僕は、もうお母さんとは来年は同じ季節を迎えることができないことは分かっていたので、できれば傍にいたかった。
でも、研究が進まない。
いつもそういうジレンマに悩まされ、9月くらいから激しい胃痛を引き起こしていた。
家には父は仕事で夜遅くに帰ってきてたので、母に一人家でさびしい思いをさせていたのは、わかっていた。
すごく罪悪感を感じていた。
そんな僕に対して母は、
『親孝行な息子をもって幸せやわぁ』
っていってくれた。
「どこが親孝行な息子やねん」
って自分を責めた。
けど、
・・・・・・・・・少し救われた気がした。
この一ヶ月後の2月1日に僕は退院し、4日に母は誰に看取られることなく息をひきとった。
そして、その二ヶ月後の4月に、今度は僕が『慢性血栓塞栓性肺高血圧症』を発病し、今の病院に緊急入院した。

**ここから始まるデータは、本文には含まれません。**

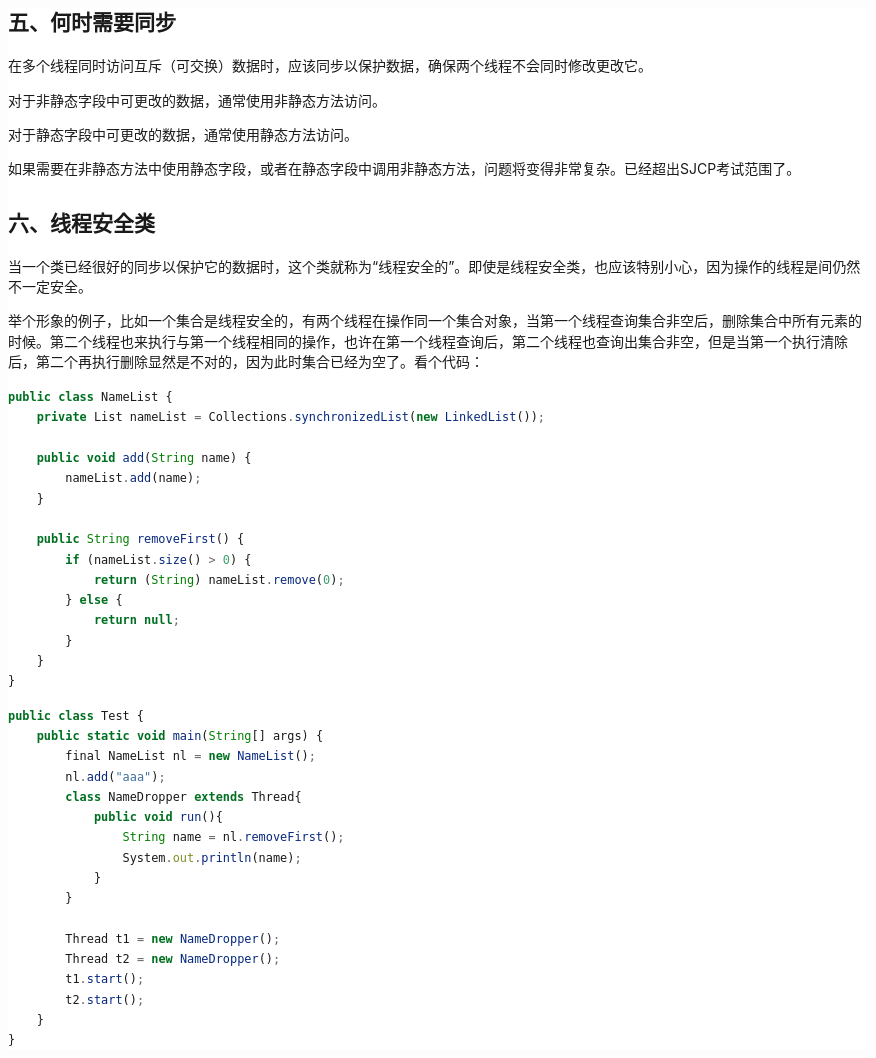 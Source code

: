 ## 五、何时需要同步

在多个线程同时访问互斥（可交换）数据时，应该同步以保护数据，确保两个线程不会同时修改更改它。

对于非静态字段中可更改的数据，通常使用非静态方法访问。

对于静态字段中可更改的数据，通常使用静态方法访问。

如果需要在非静态方法中使用静态字段，或者在静态字段中调用非静态方法，问题将变得非常复杂。已经超出SJCP考试范围了。

## 六、线程安全类

当一个类已经很好的同步以保护它的数据时，这个类就称为“线程安全的”。即使是线程安全类，也应该特别小心，因为操作的线程是间仍然不一定安全。

举个形象的例子，比如一个集合是线程安全的，有两个线程在操作同一个集合对象，当第一个线程查询集合非空后，删除集合中所有元素的时候。第二个线程也来执行与第一个线程相同的操作，也许在第一个线程查询后，第二个线程也查询出集合非空，但是当第一个执行清除后，第二个再执行删除显然是不对的，因为此时集合已经为空了。看个代码：

```js 
public class NameList { 
    private List nameList = Collections.synchronizedList(new LinkedList()); 

    public void add(String name) { 
        nameList.add(name); 
    } 

    public String removeFirst() { 
        if (nameList.size() > 0) { 
            return (String) nameList.remove(0); 
        } else { 
            return null; 
        } 
    } 
}
```


```js 
public class Test { 
    public static void main(String[] args) { 
        final NameList nl = new NameList(); 
        nl.add("aaa"); 
        class NameDropper extends Thread{ 
            public void run(){ 
                String name = nl.removeFirst(); 
                System.out.println(name); 
            } 
        } 

        Thread t1 = new NameDropper(); 
        Thread t2 = new NameDropper(); 
        t1.start(); 
        t2.start(); 
    } 
}
```
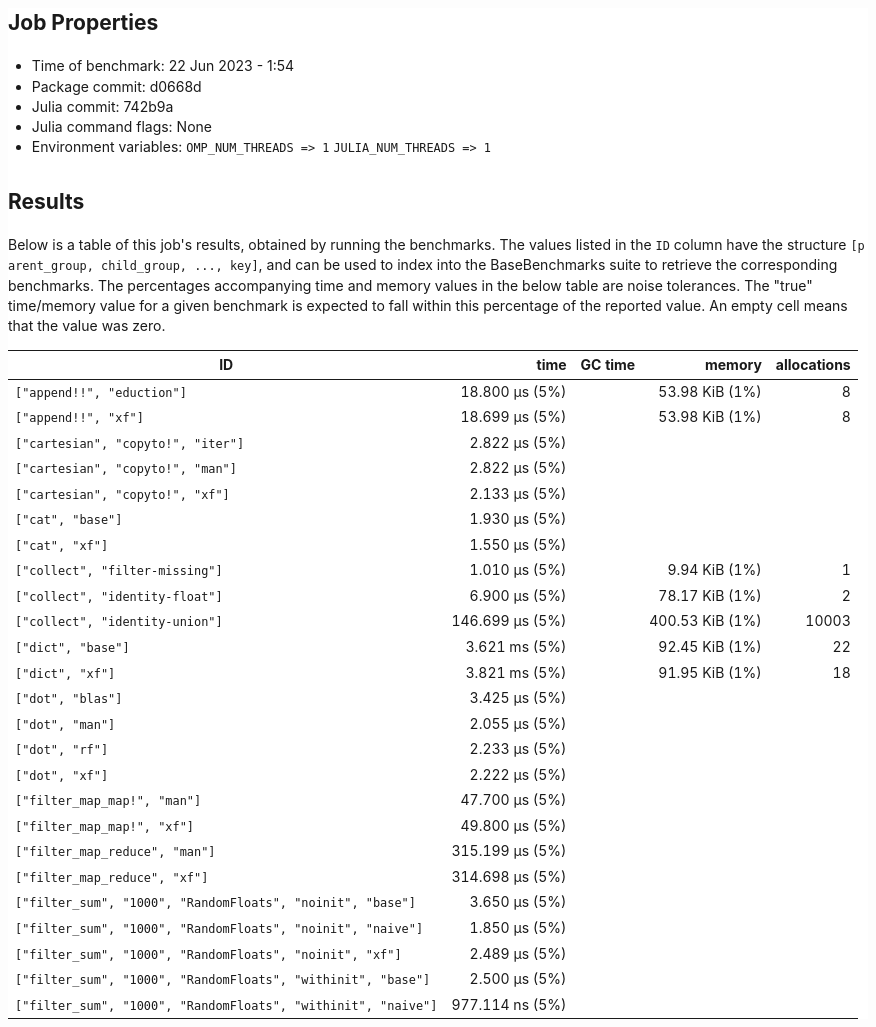 ## Job Properties
* Time of benchmark: 22 Jun 2023 - 1:54
* Package commit: d0668d
* Julia commit: 742b9a
* Julia command flags: None
* Environment variables: `OMP_NUM_THREADS => 1` `JULIA_NUM_THREADS => 1`

## Results
Below is a table of this job's results, obtained by running the benchmarks.
The values listed in the `ID` column have the structure `[parent_group, child_group, ..., key]`, and can be used to
index into the BaseBenchmarks suite to retrieve the corresponding benchmarks.
The percentages accompanying time and memory values in the below table are noise tolerances. The "true"
time/memory value for a given benchmark is expected to fall within this percentage of the reported value.
An empty cell means that the value was zero.

| ID                                                             | time            | GC time | memory          | allocations |
|----------------------------------------------------------------|----------------:|--------:|----------------:|------------:|
| `["append!!", "eduction"]`                                     |  18.800 μs (5%) |         |  53.98 KiB (1%) |           8 |
| `["append!!", "xf"]`                                           |  18.699 μs (5%) |         |  53.98 KiB (1%) |           8 |
| `["cartesian", "copyto!", "iter"]`                             |   2.822 μs (5%) |         |                 |             |
| `["cartesian", "copyto!", "man"]`                              |   2.822 μs (5%) |         |                 |             |
| `["cartesian", "copyto!", "xf"]`                               |   2.133 μs (5%) |         |                 |             |
| `["cat", "base"]`                                              |   1.930 μs (5%) |         |                 |             |
| `["cat", "xf"]`                                                |   1.550 μs (5%) |         |                 |             |
| `["collect", "filter-missing"]`                                |   1.010 μs (5%) |         |   9.94 KiB (1%) |           1 |
| `["collect", "identity-float"]`                                |   6.900 μs (5%) |         |  78.17 KiB (1%) |           2 |
| `["collect", "identity-union"]`                                | 146.699 μs (5%) |         | 400.53 KiB (1%) |       10003 |
| `["dict", "base"]`                                             |   3.621 ms (5%) |         |  92.45 KiB (1%) |          22 |
| `["dict", "xf"]`                                               |   3.821 ms (5%) |         |  91.95 KiB (1%) |          18 |
| `["dot", "blas"]`                                              |   3.425 μs (5%) |         |                 |             |
| `["dot", "man"]`                                               |   2.055 μs (5%) |         |                 |             |
| `["dot", "rf"]`                                                |   2.233 μs (5%) |         |                 |             |
| `["dot", "xf"]`                                                |   2.222 μs (5%) |         |                 |             |
| `["filter_map_map!", "man"]`                                   |  47.700 μs (5%) |         |                 |             |
| `["filter_map_map!", "xf"]`                                    |  49.800 μs (5%) |         |                 |             |
| `["filter_map_reduce", "man"]`                                 | 315.199 μs (5%) |         |                 |             |
| `["filter_map_reduce", "xf"]`                                  | 314.698 μs (5%) |         |                 |             |
| `["filter_sum", "1000", "RandomFloats", "noinit", "base"]`     |   3.650 μs (5%) |         |                 |             |
| `["filter_sum", "1000", "RandomFloats", "noinit", "naive"]`    |   1.850 μs (5%) |         |                 |             |
| `["filter_sum", "1000", "RandomFloats", "noinit", "xf"]`       |   2.489 μs (5%) |         |                 |             |
| `["filter_sum", "1000", "RandomFloats", "withinit", "base"]`   |   2.500 μs (5%) |         |                 |             |
| `["filter_sum", "1000", "RandomFloats", "withinit", "naive"]`  | 977.114 ns (5%) |         |                 |             | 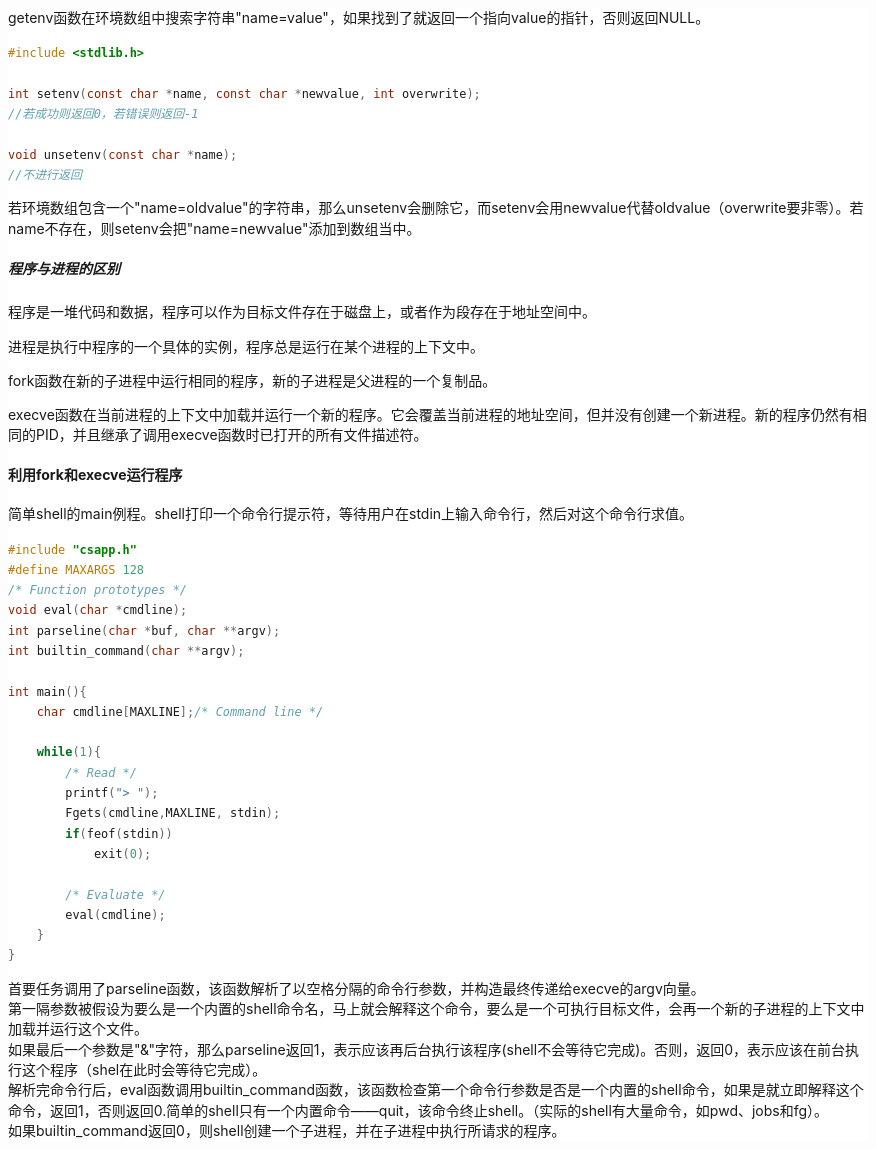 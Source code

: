 getenv函数在环境数组中搜索字符串"name=value"，如果找到了就返回一个指向value的指针，否则返回NULL。

```c
#include <stdlib.h>

int setenv(const char *name, const char *newvalue, int overwrite);
//若成功则返回0，若错误则返回-1

void unsetenv(const char *name);
//不进行返回
```

若环境数组包含一个"name=oldvalue"的字符串，那么unsetenv会删除它，而setenv会用newvalue代替oldvalue（overwrite要非零）。若name不存在，则setenv会把"name=newvalue"添加到数组当中。

##### 程序与进程的区别

程序是一堆代码和数据，程序可以作为目标文件存在于磁盘上，或者作为段存在于地址空间中。

进程是执行中程序的一个具体的实例，程序总是运行在某个进程的上下文中。

fork函数在新的子进程中运行相同的程序，新的子进程是父进程的一个复制品。

execve函数在当前进程的上下文中加载并运行一个新的程序。它会覆盖当前进程的地址空间，但并没有创建一个新进程。新的程序仍然有相同的PID，并且继承了调用execve函数时已打开的所有文件描述符。

#### 利用fork和execve运行程序

简单shell的main例程。shell打印一个命令行提示符，等待用户在stdin上输入命令行，然后对这个命令行求值。

```c
#include "csapp.h"
#define MAXARGS 128
/* Function prototypes */
void eval(char *cmdline);
int parseline(char *buf, char **argv);
int builtin_command(char **argv);

int main(){
    char cmdline[MAXLINE];/* Command line */

    while(1){
        /* Read */
        printf("> ");
        Fgets(cmdline,MAXLINE, stdin);
        if(feof(stdin))
            exit(0);

        /* Evaluate */
        eval(cmdline);
    }
}
```

首要任务调用了parseline函数，该函数解析了以空格分隔的命令行参数，并构造最终传递给execve的argv向量。  
第一隔参数被假设为要么是一个内置的shell命令名，马上就会解释这个命令，要么是一个可执行目标文件，会再一个新的子进程的上下文中加载并运行这个文件。  
如果最后一个参数是"&"字符，那么parseline返回1，表示应该再后台执行该程序(shell不会等待它完成)。否则，返回0，表示应该在前台执行这个程序（shel在此时会等待它完成）。  
解析完命令行后，eval函数调用builtin_command函数，该函数检查第一个命令行参数是否是一个内置的shell命令，如果是就立即解释这个命令，返回1，否则返回0.简单的shell只有一个内置命令——quit，该命令终止shell。（实际的shell有大量命令，如pwd、jobs和fg）。  
如果builtin_command返回0，则shell创建一个子进程，并在子进程中执行所请求的程序。
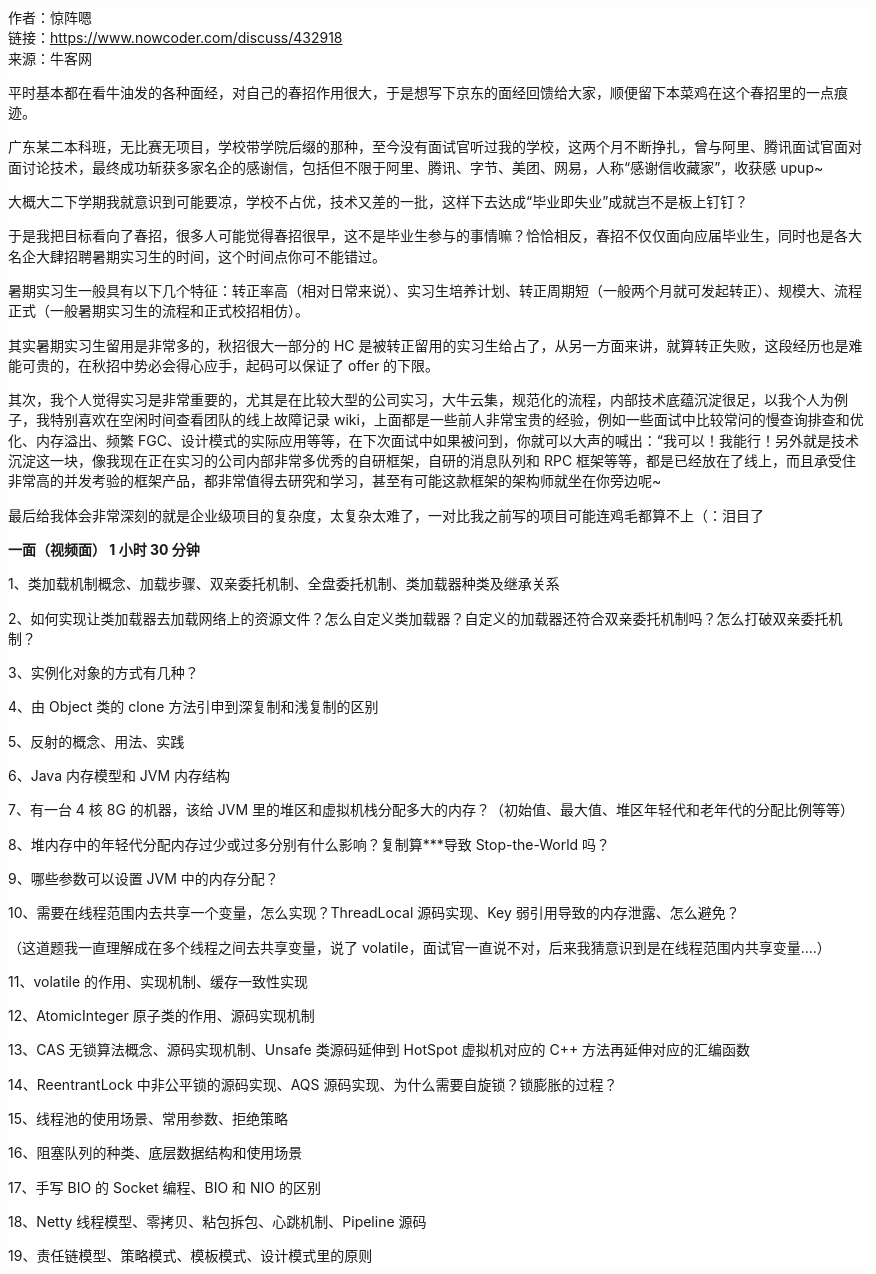 作者：惊阵嗯  
链接：https://www.nowcoder.com/discuss/432918  
来源：牛客网

平时基本都在看牛油发的各种面经，对自己的春招作用很大，于是想写下京东的面经回馈给大家，顺便留下本菜鸡在这个春招里的一点痕迹。  

  广东某二本科班，无比赛无项目，学校带学院后缀的那种，至今没有面试官听过我的学校，这两个月不断挣扎，曾与阿里、腾讯面试官面对面讨论技术，最终成功斩获多家名企的感谢信，包括但不限于阿里、腾讯、字节、美团、网易，人称“感谢信收藏家”，收获感 upup~  

  大概大二下学期我就意识到可能要凉，学校不占优，技术又差的一批，这样下去达成“毕业即失业”成就岂不是板上钉钉？  

  于是我把目标看向了春招，很多人可能觉得春招很早，这不是毕业生参与的事情嘛？恰恰相反，春招不仅仅面向应届毕业生，同时也是各大名企大肆招聘暑期实习生的时间，这个时间点你可不能错过。  

  暑期实习生一般具有以下几个特征：转正率高（相对日常来说）、实习生培养计划、转正周期短（一般两个月就可发起转正）、规模大、流程正式（一般暑期实习生的流程和正式校招相仿）。  

  其实暑期实习生留用是非常多的，秋招很大一部分的 HC 是被转正留用的实习生给占了，从另一方面来讲，就算转正失败，这段经历也是难能可贵的，在秋招中势必会得心应手，起码可以保证了 offer 的下限。  

  其次，我个人觉得实习是非常重要的，尤其是在比较大型的公司实习，大牛云集，规范化的流程，内部技术底蕴沉淀很足，以我个人为例子，我特别喜欢在空闲时间查看团队的线上故障记录 wiki，上面都是一些前人非常宝贵的经验，例如一些面试中比较常问的慢查询排查和优化、内存溢出、频繁 FGC、设计模式的实际应用等等，在下次面试中如果被问到，你就可以大声的喊出：“我可以！我能行！另外就是技术沉淀这一块，像我现在正在实习的公司内部非常多优秀的自研框架，自研的消息队列和 RPC 框架等等，都是已经放在了线上，而且承受住非常高的并发考验的框架产品，都非常值得去研究和学习，甚至有可能这款框架的架构师就坐在你旁边呢~  

  最后给我体会非常深刻的就是企业级项目的复杂度，太复杂太难了，一对比我之前写的项目可能连鸡毛都算不上（：泪目了  

  **一面（视频面） 1 小时 30 分钟**  

  1、类加载机制概念、加载步骤、双亲委托机制、全盘委托机制、类加载器种类及继承关系  

  2、如何实现让类加载器去加载网络上的资源文件？怎么自定义类加载器？自定义的加载器还符合双亲委托机制吗？怎么打破双亲委托机制？  

  3、实例化对象的方式有几种？  

  4、由 Object 类的 clone 方法引申到深复制和浅复制的区别  

  5、反射的概念、用法、实践  

  6、Java 内存模型和 JVM 内存结构  

  7、有一台 4 核 8G 的机器，该给 JVM 里的堆区和虚拟机栈分配多大的内存？（初始值、最大值、堆区年轻代和老年代的分配比例等等）  

  8、堆内存中的年轻代分配内存过少或过多分别有什么影响？复制算***导致 Stop-the-World 吗？  

  9、哪些参数可以设置 JVM 中的内存分配？  

  10、需要在线程范围内去共享一个变量，怎么实现？ThreadLocal 源码实现、Key 弱引用导致的内存泄露、怎么避免？  

  （这道题我一直理解成在多个线程之间去共享变量，说了 volatile，面试官一直说不对，后来我猜意识到是在线程范围内共享变量….）  

  11、volatile 的作用、实现机制、缓存一致性实现  

  12、AtomicInteger 原子类的作用、源码实现机制  

  13、CAS 无锁算法概念、源码实现机制、Unsafe 类源码延伸到 HotSpot 虚拟机对应的 C++ 方法再延伸对应的汇编函数  

  14、ReentrantLock 中非公平锁的源码实现、AQS 源码实现、为什么需要自旋锁？锁膨胀的过程？

  15、线程池的使用场景、常用参数、拒绝策略  

  16、阻塞队列的种类、底层数据结构和使用场景  

  17、手写 BIO 的 Socket 编程、BIO 和 NIO 的区别  

  18、Netty 线程模型、零拷贝、粘包拆包、心跳机制、Pipeline 源码  

  19、责任链模型、策略模式、模板模式、设计模式里的原则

主治医の先生たちからは『正直、手探りの状態での治療になります。』と言われていた。
当時の難病センターの情報では、僕の状態では、『5年生存率10%』と書かれていた。
でも、僕は、
もうその頃には心身ともにボロボロで、
『あぁそうか。もう少しで僕も死ぬのか。』
って思っただけで、
悲しみも何も感じなかった・・・・・・・。